• _Description of the task_
Beneath this instruction is a block of data; output from it exactly the lines that run from the one containing "IP Geolocation Information</h1>" through the one containing "- <b>PowerShell:</b> Extract", inclusive.

○ ○ ○ ○ ○

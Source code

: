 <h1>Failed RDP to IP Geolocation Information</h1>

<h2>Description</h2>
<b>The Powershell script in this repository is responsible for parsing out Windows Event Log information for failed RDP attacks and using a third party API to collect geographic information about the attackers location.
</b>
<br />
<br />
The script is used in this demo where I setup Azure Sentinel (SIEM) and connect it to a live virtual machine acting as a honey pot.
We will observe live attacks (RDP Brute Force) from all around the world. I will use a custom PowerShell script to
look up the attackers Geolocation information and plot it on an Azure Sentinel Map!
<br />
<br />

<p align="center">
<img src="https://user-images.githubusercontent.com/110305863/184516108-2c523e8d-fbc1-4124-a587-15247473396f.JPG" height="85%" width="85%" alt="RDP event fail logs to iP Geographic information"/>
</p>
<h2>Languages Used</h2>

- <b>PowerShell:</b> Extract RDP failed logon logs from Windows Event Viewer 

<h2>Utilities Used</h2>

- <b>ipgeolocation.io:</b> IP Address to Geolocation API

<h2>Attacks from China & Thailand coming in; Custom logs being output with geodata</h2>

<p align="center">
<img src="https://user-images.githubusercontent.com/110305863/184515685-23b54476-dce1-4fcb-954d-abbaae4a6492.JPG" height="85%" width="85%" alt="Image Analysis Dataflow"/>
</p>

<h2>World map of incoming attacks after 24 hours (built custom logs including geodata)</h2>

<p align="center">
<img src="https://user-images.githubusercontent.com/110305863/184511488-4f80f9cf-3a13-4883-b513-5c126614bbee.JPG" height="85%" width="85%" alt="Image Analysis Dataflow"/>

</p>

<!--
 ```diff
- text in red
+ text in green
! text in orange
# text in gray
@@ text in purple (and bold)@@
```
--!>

○ ○ ○ ○ ○

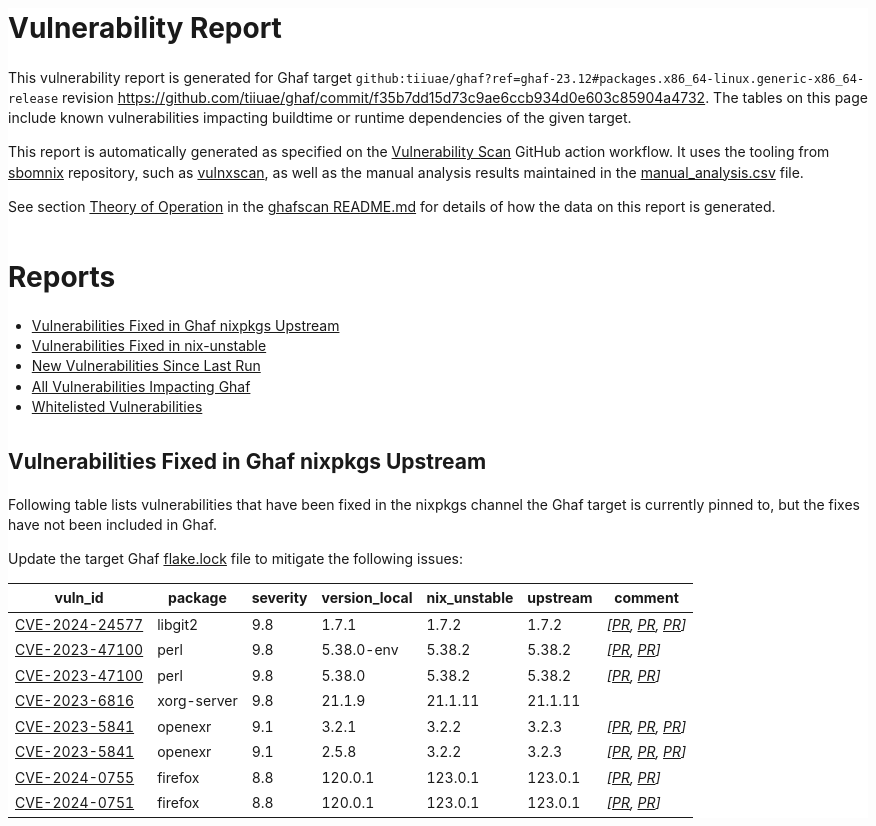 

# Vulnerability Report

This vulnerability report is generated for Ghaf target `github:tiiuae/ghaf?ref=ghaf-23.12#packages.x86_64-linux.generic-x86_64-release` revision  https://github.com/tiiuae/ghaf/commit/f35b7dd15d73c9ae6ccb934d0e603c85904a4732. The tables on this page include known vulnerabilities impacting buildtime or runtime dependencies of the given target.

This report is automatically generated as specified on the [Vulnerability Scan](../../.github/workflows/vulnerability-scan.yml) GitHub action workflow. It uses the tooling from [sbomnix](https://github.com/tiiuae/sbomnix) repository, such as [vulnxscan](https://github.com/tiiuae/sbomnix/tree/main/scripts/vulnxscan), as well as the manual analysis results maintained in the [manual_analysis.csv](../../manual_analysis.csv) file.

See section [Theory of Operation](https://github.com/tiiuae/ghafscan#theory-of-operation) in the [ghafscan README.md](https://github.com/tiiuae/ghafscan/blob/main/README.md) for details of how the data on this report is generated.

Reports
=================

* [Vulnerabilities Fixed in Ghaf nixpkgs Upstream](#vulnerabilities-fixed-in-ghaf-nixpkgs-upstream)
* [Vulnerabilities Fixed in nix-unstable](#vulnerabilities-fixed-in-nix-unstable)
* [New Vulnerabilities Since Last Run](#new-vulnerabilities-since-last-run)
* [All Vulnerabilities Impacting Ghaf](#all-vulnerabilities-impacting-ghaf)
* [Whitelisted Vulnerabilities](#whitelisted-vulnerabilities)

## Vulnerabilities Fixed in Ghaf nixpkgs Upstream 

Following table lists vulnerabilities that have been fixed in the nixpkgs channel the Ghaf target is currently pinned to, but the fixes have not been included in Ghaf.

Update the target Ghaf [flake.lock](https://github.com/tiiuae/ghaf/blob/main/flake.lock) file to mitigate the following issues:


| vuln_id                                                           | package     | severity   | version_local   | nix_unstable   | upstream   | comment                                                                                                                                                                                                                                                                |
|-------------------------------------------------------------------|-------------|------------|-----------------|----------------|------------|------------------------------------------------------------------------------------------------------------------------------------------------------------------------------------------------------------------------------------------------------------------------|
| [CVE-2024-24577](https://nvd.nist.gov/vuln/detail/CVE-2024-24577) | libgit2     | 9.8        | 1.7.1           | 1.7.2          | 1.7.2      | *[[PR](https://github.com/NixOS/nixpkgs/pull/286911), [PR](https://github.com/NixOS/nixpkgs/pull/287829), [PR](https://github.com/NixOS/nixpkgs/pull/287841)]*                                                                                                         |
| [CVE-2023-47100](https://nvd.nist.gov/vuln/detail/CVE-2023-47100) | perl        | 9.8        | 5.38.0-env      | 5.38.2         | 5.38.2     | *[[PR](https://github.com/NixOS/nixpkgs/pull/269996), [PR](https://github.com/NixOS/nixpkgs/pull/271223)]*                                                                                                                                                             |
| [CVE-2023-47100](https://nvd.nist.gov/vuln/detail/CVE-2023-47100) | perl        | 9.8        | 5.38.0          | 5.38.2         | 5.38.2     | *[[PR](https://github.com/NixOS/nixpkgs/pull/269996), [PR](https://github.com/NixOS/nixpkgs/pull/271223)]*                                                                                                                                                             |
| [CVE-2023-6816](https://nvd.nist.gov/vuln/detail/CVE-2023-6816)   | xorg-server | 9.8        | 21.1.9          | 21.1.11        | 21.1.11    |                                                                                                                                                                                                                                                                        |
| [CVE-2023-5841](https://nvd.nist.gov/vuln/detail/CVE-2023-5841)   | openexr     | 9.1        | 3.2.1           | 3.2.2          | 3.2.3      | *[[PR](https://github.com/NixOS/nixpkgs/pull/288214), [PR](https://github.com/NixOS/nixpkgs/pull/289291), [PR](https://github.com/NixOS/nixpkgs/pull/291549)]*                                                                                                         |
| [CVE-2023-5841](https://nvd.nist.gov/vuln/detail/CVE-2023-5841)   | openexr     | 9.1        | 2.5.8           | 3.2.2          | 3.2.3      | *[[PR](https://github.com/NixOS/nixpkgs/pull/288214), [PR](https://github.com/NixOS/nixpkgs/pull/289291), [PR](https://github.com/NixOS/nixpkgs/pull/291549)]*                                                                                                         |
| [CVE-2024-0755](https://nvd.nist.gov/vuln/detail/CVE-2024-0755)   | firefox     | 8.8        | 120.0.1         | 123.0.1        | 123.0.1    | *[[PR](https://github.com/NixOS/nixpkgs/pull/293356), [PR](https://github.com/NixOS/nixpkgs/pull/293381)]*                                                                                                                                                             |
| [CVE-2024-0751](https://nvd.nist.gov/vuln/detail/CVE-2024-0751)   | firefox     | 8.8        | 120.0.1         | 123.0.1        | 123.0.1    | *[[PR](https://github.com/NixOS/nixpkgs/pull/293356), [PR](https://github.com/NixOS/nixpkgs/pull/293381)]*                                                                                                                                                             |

○ ○ ○ ○ ○

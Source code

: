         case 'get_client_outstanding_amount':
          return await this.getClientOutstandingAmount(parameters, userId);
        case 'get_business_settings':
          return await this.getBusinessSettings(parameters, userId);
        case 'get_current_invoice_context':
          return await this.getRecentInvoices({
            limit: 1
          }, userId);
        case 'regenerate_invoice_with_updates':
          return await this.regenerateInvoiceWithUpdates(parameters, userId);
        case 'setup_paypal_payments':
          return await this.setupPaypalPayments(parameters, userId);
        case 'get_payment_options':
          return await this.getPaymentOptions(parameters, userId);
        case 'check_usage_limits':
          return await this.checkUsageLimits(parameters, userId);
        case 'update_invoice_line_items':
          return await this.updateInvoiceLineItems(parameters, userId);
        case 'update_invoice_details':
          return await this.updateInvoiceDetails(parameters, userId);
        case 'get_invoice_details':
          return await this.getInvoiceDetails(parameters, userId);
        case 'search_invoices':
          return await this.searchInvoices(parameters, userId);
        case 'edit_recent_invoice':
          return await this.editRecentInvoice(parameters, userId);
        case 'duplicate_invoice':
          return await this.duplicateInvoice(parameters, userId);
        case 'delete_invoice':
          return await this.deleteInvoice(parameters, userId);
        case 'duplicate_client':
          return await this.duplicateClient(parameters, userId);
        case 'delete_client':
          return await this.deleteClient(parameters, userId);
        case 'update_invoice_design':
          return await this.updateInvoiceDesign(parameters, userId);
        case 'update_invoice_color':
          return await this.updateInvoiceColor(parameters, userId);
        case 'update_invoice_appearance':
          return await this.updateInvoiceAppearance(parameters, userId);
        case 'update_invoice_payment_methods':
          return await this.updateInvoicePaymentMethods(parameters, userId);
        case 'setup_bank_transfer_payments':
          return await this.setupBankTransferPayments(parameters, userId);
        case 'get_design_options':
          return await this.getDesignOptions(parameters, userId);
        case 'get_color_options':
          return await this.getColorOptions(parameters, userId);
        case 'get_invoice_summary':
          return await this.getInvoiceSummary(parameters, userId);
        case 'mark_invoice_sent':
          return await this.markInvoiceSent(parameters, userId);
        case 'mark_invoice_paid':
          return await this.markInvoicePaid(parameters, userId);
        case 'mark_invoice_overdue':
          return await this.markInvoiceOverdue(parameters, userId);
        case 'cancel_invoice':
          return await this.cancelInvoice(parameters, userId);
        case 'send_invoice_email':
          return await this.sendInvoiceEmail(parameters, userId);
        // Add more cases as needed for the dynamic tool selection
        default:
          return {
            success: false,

○ ○ ○ ○ ○

• _Answer section_
: <h1>Failed RDP to IP Geolocation Information</h1>

<h2>Description</h2>
<b>The Powershell script in this repository is responsible for parsing out Windows Event Log information for failed RDP attacks and using a third party API to collect geographic information about the attackers location.
</b>
<br />
<br />
The script is used in this demo where I setup Azure Sentinel (SIEM) and connect it to a live virtual machine acting as a honey pot.
We will observe live attacks (RDP Brute Force) from all around the world. I will use a custom PowerShell script to
look up the attackers Geolocation information and plot it on an Azure Sentinel Map!
<br />
<br />

<p align="center">
<img src="https://user-images.githubusercontent.com/110305863/184516108-2c523e8d-fbc1-4124-a587-15247473396f.JPG" height="85%" width="85%" alt="RDP event fail logs to iP Geographic information"/>
</p>
<h2>Languages Used</h2>

- <b>PowerShell:</b> Extract RDP failed logon logs from Windows Event Viewer 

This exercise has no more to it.